I would really appreciate a fresh view on this issue. 

I live with my boyfriend in his house. I put €10,000 into his house for reburbishment. This is considered our home. The relationship is long term. The mortgage on this is low at €50k with the house worth about €350k. 

I sold my own house to move in with boyfriend which meant a move to a new area and new job etc. I have just closed on a new house and have this rented out. Rent doesn't cover mortgage and the excess is about the same as the repayments on boyfriends house. House worth about €260K with a mortgage of €198K 

Problem? I am living in and maintaining his house. If there is a problem with the house we both pay half and sort it out. His house is older than mine and needs maintenance and work done to it. Mine is new and needs no attention at all but needs attention from a tennants point of view and all that entails. 

How can we both have an interest in each others houses that is fair? 

We have both been through a bad nasty break up each in the past and are trying to guard against the same again by sorting out the financial side now but we can't come to an agreement. 

This is how I want to do it: 

We have both properties valued now and in the event of a break up we get back anything we put in (i.e. me the €10k, plus half mortgage repayments paid on both sides) plus half the increase in the value of each property from the date of vaulation to date of breakup. 

Problem then is the rent. I don't want boyfriend to benefit from this becasue if I lived in the house I would rent out two rooms and make the same rent.

Any ideas? views? opinions? 

This is starting to get the better of us! 

Thanks in advance 

Emily


----------



## EmilyB (6 Jun 2006)

The main issue here now seems to be the rent on my house. 
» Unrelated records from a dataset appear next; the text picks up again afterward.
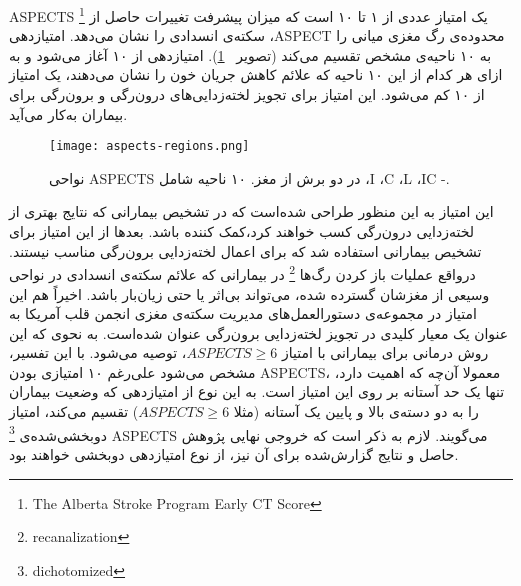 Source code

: ASPECTS 
\footnote{The Alberta Stroke Program Early CT Score}
یک امتیاز عددی از ۱ تا ۱۰ است که میزان پیشرفت تغییرات حاصل از سکته‌ی انسدادی را 
نشان می‌دهد.
 امتیاز‌دهی ،ASPECT 
 محدوده‌ی رگ مغزی میانی را به ۱۰ ناحیه‌ی مشخص تقسیم می‌کند (تصویر ~\ref{fig:aspects-regions}).
 امتیازدهی  از ۱۰ آغاز می‌شود و به ازای هر کدام از این ۱۰ ناحیه که علائم کاهش جریان 
 خون را نشان می‌دهند، یک امتیاز از ۱۰ کم می‌شود.
 این امتیاز برای تجویز لخته‌زدایی‌های درون‌رگی و برون‌رگی برای بیماران به‌کار می‌آید.

\begin{figure}[ht]
\centering
\texttt{[image: aspects-regions.png]}
\caption[]{نواحی ASPECTS در دو برش از مغز. ۱۰ ناحیه شامل ،I ،C ،L ،IC -.}
\label{fig:aspects-regions}
\end{figure}

این امتیاز 
به این منظور طراحی شده‌است که 
در تشخیص بیمارانی که نتایج بهتری از لخته‌زدایی درون‌رگی
کسب خواهند کرد،‌کمک کننده باشد.
بعد‌ها از این امتیاز برای تشخیص بیمارانی استفاده شد که برای اعمال لخته‌زدایی برون‌رگی مناسب نیستند.
درواقع عملیات باز کردن رگ‌ها 
\footnote{recanalization}
در بیمارانی که علائم سکته‌ی انسدادی در نواحی وسیعی از مغزشان گسترده شده، می‌تواند بی‌اثر یا حتی زیان‌بار باشد.
اخیراً هم این امتیاز در
مجموعه‌ی دستور‌العمل‌های مدیریت سکته‌ی مغزی
انجمن قلب آمریکا به عنوان 
 یک معیار کلیدی در تجویز 
 لخته‌زدایی برون‌رگی عنوان شده‌است.
 به نحوی که این روش درمانی برای بیمارانی با امتیاز $ASPECTS\geq 6$، توصیه می‌شود.
با این تفسیر، مشخص می‌شود علی‌رغم ۱۰ امتیازی بودن ASPECTS، معمولا آن‌چه که اهمیت دارد، تنها یک حد آستانه بر روی این امتیاز است.
به این نوع از امتیازدهی که وضعیت بیماران را به دو دسته‌ی بالا و پایین یک آستانه (مثلا $ASPECTS\geq6$) تقسیم می‌کند، امتیاز دوبخشی‌شده‌ی
\footnote{dichotomized}
ASPECTS می‌گویند.
لازم به ذکر است که خروجی نهایی پژوهش حاصل و نتایج گزارش‌شده برای آن نیز، از نوع امتیازدهی دو‌بخشی خواهند بود.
I have it rented out and my partner wants 50% of the rent. 

Am I being unreasonable when I say no? I am happy for him to get back anything he puts in plus half the increase in the value of the property but nothing from the rent.  

Reason? I would get the same rent if I lived in one room and rented out the others. So if I was living there I would still rent it out. 
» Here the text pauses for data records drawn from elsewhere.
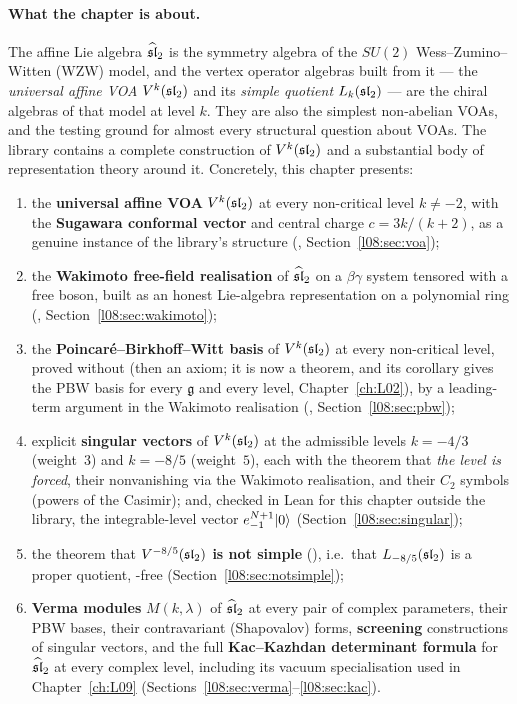 \paragraph{What the chapter is about.}
The affine Lie algebra $\widehat{\mathfrak{sl}}_2$ is the symmetry algebra of the $SU(2)$ Wess--Zumino--Witten
(WZW) model, and the vertex operator algebras built from it --- the \emph{universal affine VOA}
$V^k(\mathfrak{sl}_2)$ and its \emph{simple quotient} $L_k(\mathfrak{sl}_2)$ --- are the chiral algebras of that
model at level $k$. They are also the simplest non-abelian VOAs, and the testing ground for almost
every structural question about VOAs. The library contains a complete construction of
$V^k(\mathfrak{sl}_2)$ and a substantial body of representation theory around it. Concretely, this chapter
presents:
\begin{enumerate}
\item the \textbf{universal affine VOA} $V^k(\mathfrak{sl}_2)$ at every non-critical level $k\neq-2$, with
  the \textbf{Sugawara conformal vector} and central charge $c = 3k/(k+2)$, as a genuine instance
  of the library's  structure (\allowbreak{}\allowbreak{},
  Section~\ref{l08:sec:voa});
\item the \textbf{Wakimoto free-field realisation} of $\widehat{\mathfrak{sl}}_2$ on a $\beta\gamma$ system tensored
  with a free boson, built as an honest Lie-algebra representation on a polynomial ring
  (, Section~\ref{l08:sec:wakimoto});
\item the \textbf{Poincar\'e--Birkhoff--Witt basis} of $V^k(\mathfrak{sl}_2)$ at every non-critical level,
  proved without  (then an axiom; it is now a theorem, and its corollary  gives the PBW
  basis for every $\mathfrak g$ and every level, Chapter~\ref{ch:L02}), by a leading-term argument in the Wakimoto
  realisation (\allowbreak{}, Section~\ref{l08:sec:pbw});
\item explicit \textbf{singular vectors} of $V^k(\mathfrak{sl}_2)$ at the admissible levels $k=-4/3$
  (weight~$3$) and $k=-8/5$ (weight~$5$), each with the theorem that \emph{the level is forced},
  their nonvanishing via the Wakimoto realisation, and their $C_2$ symbols (powers of the Casimir);
  and, checked in Lean for this chapter outside the library, the integrable-level vector
  $e_{-1}^{N+1}|0\rangle$ (Section~\ref{l08:sec:singular});
\item the theorem that \textbf{$V^{-8/5}(\mathfrak{sl}_2)$ is not simple} (\allowbreak{}\allowbreak{}\allowbreak{}),
  i.e.\ that $L_{-8/5}(\mathfrak{sl}_2)$ is a proper quotient, -free (Section~\ref{l08:sec:notsimple});
\item \textbf{Verma modules} $M(k,\lambda)$ of $\widehat{\mathfrak{sl}}_2$ at every pair of complex parameters, their
  PBW bases, their contravariant (Shapovalov) forms, \textbf{screening} constructions of singular
  vectors, and the full \textbf{Kac--Kazhdan determinant formula} for $\widehat{\mathfrak{sl}}_2$ at every complex
  level, including its vacuum specialisation used in Chapter~\ref{ch:L09}
  (Sections~\ref{l08:sec:verma}--\ref{l08:sec:kac}).
\end{enumerate}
His argument is that I can only rent it out because I am living with him. 

Any opinions welcome. 

Thanks

Emily


----------



## elcato (6 Jun 2006)

Did you not say that the current rent does not cover all the costs ? In which case if he wants half he needs to 're-invest' it into the property. Surely he should be looking for half of any profit which in this case is nil (or indeed negative).


----------



## MugsGame (6 Jun 2006)

If your investment property is costing you money, why do you want to keep it? Why not sell it, which would solve your disagreement over sharing the rent?


----------



## MOB (7 Jun 2006)

"I would get the same rent if I lived in one room and rented out the others. So if I was living there I would still rent it out. "

I can see where you are coming from Emily, but consider this:

1.  If you were not in your boyfriend's house, he likewise might consider letting out rooms; by dedicating his house to being a home, he is foregoing rent.   This opportunity cost is a real cost.   It might be easier if you simply paid a figure (approximating to market rent) into his house maintenance kitty.

2.  When you pay half of the cost of doing jobs in your boyfriends house, it seems to me that you are, in reality, simply paying half of the cost of living in the home which you share.  This seems fair.  I don't think that your payment toward what might be called "operating costs" should entitle you to anything back in the event of a breakup.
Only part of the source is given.